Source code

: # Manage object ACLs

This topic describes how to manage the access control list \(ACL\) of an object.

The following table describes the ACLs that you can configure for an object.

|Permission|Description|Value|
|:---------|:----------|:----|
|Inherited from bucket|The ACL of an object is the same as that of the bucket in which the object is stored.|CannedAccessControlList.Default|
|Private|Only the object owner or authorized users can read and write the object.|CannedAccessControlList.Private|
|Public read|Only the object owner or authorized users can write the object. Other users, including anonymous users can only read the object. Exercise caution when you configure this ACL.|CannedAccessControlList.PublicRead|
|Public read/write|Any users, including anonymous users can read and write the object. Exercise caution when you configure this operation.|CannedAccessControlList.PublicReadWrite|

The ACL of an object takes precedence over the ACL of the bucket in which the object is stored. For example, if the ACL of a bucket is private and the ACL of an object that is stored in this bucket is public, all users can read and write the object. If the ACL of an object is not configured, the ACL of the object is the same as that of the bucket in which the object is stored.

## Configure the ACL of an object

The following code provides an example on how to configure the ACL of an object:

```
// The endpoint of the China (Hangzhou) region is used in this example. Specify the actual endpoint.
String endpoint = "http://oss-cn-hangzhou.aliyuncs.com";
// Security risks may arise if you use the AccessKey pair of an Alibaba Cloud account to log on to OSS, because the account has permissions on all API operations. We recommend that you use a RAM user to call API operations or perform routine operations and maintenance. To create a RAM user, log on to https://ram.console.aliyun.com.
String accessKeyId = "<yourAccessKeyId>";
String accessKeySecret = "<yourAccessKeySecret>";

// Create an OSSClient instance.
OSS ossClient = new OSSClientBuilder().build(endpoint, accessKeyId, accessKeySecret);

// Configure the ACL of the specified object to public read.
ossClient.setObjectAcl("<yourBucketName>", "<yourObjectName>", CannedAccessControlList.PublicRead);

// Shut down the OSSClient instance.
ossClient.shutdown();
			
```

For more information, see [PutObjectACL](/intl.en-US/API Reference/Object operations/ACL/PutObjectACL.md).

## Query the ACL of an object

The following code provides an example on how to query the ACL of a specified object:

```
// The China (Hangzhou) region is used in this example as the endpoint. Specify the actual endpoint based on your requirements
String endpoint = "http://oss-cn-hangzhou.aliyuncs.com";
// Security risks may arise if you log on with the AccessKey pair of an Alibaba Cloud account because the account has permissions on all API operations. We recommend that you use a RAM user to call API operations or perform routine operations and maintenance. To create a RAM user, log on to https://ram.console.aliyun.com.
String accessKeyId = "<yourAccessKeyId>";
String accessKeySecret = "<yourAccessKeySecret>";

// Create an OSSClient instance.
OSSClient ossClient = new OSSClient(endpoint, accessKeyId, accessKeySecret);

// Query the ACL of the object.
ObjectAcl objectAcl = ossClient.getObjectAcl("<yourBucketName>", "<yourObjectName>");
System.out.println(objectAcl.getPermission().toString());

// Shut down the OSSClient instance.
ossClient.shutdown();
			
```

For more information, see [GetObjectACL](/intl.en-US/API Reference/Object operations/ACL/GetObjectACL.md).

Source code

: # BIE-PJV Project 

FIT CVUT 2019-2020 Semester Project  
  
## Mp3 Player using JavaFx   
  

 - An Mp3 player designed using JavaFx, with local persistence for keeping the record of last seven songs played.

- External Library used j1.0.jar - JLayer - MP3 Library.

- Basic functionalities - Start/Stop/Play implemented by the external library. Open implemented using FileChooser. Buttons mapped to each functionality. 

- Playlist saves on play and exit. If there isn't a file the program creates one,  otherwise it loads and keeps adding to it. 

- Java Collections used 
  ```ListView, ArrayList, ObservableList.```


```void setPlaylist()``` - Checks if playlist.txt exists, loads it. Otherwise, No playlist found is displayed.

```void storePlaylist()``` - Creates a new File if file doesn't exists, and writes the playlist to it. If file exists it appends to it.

- - - - -

▸ **Task description**
Print all of the material above exactly as given.

▸ **Solution for this problem**
Source code

: # Manage object ACLs

This topic describes how to manage the access control list \(ACL\) of an object.

The following table describes the ACLs that you can configure for an object.

|Permission|Description|Value|
|:---------|:----------|:----|
|Inherited from bucket|The ACL of an object is the same as that of the bucket in which the object is stored.|CannedAccessControlList.Default|
|Private|Only the object owner or authorized users can read and write the object.|CannedAccessControlList.Private|
|Public read|Only the object owner or authorized users can write the object. Other users, including anonymous users can only read the object. Exercise caution when you configure this ACL.|CannedAccessControlList.PublicRead|
|Public read/write|Any users, including anonymous users can read and write the object. Exercise caution when you configure this operation.|CannedAccessControlList.PublicReadWrite|

The ACL of an object takes precedence over the ACL of the bucket in which the object is stored. For example, if the ACL of a bucket is private and the ACL of an object that is stored in this bucket is public, all users can read and write the object. If the ACL of an object is not configured, the ACL of the object is the same as that of the bucket in which the object is stored.

## Configure the ACL of an object

The following code provides an example on how to configure the ACL of an object:

```
// The endpoint of the China (Hangzhou) region is used in this example. Specify the actual endpoint.
String endpoint = "http://oss-cn-hangzhou.aliyuncs.com";
// Security risks may arise if you use the AccessKey pair of an Alibaba Cloud account to log on to OSS, because the account has permissions on all API operations. We recommend that you use a RAM user to call API operations or perform routine operations and maintenance. To create a RAM user, log on to https://ram.console.aliyun.com.
String accessKeyId = "<yourAccessKeyId>";
String accessKeySecret = "<yourAccessKeySecret>";

// Create an OSSClient instance.
OSS ossClient = new OSSClientBuilder().build(endpoint, accessKeyId, accessKeySecret);

// Configure the ACL of the specified object to public read.
ossClient.setObjectAcl("<yourBucketName>", "<yourObjectName>", CannedAccessControlList.PublicRead);

// Shut down the OSSClient instance.
ossClient.shutdown();
			
```

For more information, see [PutObjectACL](/intl.en-US/API Reference/Object operations/ACL/PutObjectACL.md).

## Query the ACL of an object

The following code provides an example on how to query the ACL of a specified object:

```
// The China (Hangzhou) region is used in this example as the endpoint. Specify the actual endpoint based on your requirements
String endpoint = "http://oss-cn-hangzhou.aliyuncs.com";
// Security risks may arise if you log on with the AccessKey pair of an Alibaba Cloud account because the account has permissions on all API operations. We recommend that you use a RAM user to call API operations or perform routine operations and maintenance. To create a RAM user, log on to https://ram.console.aliyun.com.
String accessKeyId = "<yourAccessKeyId>";
String accessKeySecret = "<yourAccessKeySecret>";

// Create an OSSClient instance.
OSSClient ossClient = new OSSClient(endpoint, accessKeyId, accessKeySecret);

// Query the ACL of the object.
ObjectAcl objectAcl = ossClient.getObjectAcl("<yourBucketName>", "<yourObjectName>");
System.out.println(objectAcl.getPermission().toString());

// Shut down the OSSClient instance.
ossClient.shutdown();
			
```

For more information, see [GetObjectACL](/intl.en-US/API Reference/Object operations/ACL/GetObjectACL.md).

Source code

: # BIE-PJV Project 

FIT CVUT 2019-2020 Semester Project  
  
## Mp3 Player using JavaFx   
  

 - An Mp3 player designed using JavaFx, with local persistence for keeping the record of last seven songs played.

- External Library used j1.0.jar - JLayer - MP3 Library.

- Basic functionalities - Start/Stop/Play implemented by the external library. Open implemented using FileChooser. Buttons mapped to each functionality. 

- Playlist saves on play and exit. If there isn't a file the program creates one,  otherwise it loads and keeps adding to it. 

- Java Collections used 
  ```ListView, ArrayList, ObservableList.```


```void setPlaylist()``` - Checks if playlist.txt exists, loads it. Otherwise, No playlist found is displayed.

```void storePlaylist()``` - Creates a new File if file doesn't exists, and writes the playlist to it. If file exists it appends to it.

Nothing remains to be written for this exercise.